Roundhouse worker William London is a sight: raccoon eyes, thanks to the goggles he had been wearing; soot on his face, thanks to his job amid coal-burning trains; and a freshly lit cigarette burning in his mouth.
London's is one of the striking portraits of working men — and a few women — that are among the standout images of the new Chicago History Museum exhibition "Railroaders: Jack Delano's Homefront Photography."
The photos were commissioned by Delano's bosses at the federal Office of War Information who wanted a study of the domestic railroad industry during World War II. From late 1942 to early 1943, the Ukrainian-born photographer, raised in Philadelphia, shot 3,000 images, two-thirds of them in Chicago, the nation's railroad hub.
There is a documentary quality to these photos, to be sure. The gritty Illinois Central downtown freight yard, hard by Tribune Tower and the Wrigley Building, speaks of a Chicago before Michigan Avenue was prettified and made over into an open-air shopping mall. Delano's Union Station concourse pulses with life and with patriotic fervor. And the photographer's scenes of a railroad man's family life involving train conductor Daniel Sinise, the grandfather of actor Gary Sinise, offer "Leave It to Beaver" images of the actor's father, Bob — as a boy off on his newspaper route or slipping scraps to the family dog.
But as much as it conveys what things were like, what really comes through in this show are more timeless qualities. The dignity of hard labor and the human capacity to endure difficult conditions for a paycheck, or for a greater purpose, are cliches, perhaps, but not in this telling.
"They really speak to this notion of Chicago as being a working person's town, and they do so very poignantly," said Joy Bivins, curator of the show for the museum, presenting it in partnership with the Madison, Wis.-based Center for Railroad Photography and Art.
The museum added some nice touches. A railroad car setting with sound effects shows passing scenery in the "window." A wooden train set is for kids, yes, but it is clearly labeled to demonstrate the principles of a rail yard.
None of the added material — which includes photos of some of the workers' descendants shot by the photographer's son Pablo Delano — takes the focus from the original photos, however.
Delano has some stunning landscapes. An overview of the massive Proviso Yard of the Chicago & North Western Railway, between Melrose Park and Elmhurst, could be an impressionist canvas. His color photos — relatively early for the medium — are all the more vivid for their well-placed daubs of brightness in a largely uncolorful environment.

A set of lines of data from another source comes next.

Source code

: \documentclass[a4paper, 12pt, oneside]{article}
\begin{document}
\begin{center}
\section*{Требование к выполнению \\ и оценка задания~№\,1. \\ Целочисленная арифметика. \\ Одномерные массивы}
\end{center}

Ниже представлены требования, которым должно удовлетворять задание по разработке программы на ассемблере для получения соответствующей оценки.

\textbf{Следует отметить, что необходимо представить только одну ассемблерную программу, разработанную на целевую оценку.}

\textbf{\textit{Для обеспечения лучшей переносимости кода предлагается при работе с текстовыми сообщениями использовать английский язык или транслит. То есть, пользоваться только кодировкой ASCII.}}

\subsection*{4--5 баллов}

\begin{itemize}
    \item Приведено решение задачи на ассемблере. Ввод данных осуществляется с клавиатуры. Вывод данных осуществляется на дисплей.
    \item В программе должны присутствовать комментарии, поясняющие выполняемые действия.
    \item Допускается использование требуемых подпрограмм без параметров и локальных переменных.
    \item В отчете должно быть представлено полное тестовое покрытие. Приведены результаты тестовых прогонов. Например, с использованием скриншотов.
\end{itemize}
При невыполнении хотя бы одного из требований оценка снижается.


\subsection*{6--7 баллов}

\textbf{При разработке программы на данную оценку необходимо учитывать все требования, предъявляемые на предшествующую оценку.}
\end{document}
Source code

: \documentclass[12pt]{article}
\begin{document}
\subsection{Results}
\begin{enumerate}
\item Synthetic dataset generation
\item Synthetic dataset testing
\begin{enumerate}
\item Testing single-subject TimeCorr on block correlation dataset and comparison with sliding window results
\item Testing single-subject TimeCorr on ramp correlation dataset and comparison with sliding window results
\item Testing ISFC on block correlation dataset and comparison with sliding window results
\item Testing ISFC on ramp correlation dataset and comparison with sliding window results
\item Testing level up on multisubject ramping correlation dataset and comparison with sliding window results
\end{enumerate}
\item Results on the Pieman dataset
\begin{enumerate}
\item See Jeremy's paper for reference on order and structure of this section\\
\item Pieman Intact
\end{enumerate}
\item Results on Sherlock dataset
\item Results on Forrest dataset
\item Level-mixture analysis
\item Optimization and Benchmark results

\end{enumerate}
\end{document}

He shot some of the railroad executives, contented men behind their desks, but these photos feel pro forma. It's the portraits of the men working on the railroad cars or in the yards that really seem to inspire the photographer, and it is these shots, at once intimate and iconic, formal portraits snapped during a casual few minutes off, that stick in the mind.
A cigarette dangling from a face that looks charred. A pair of goggles on the forehead of a man who might as well be posing for a statue about resilience. The near-smirk on the female worker as she stares directly at the camera, daring you to say something other than a thank you for keeping the trains rolling.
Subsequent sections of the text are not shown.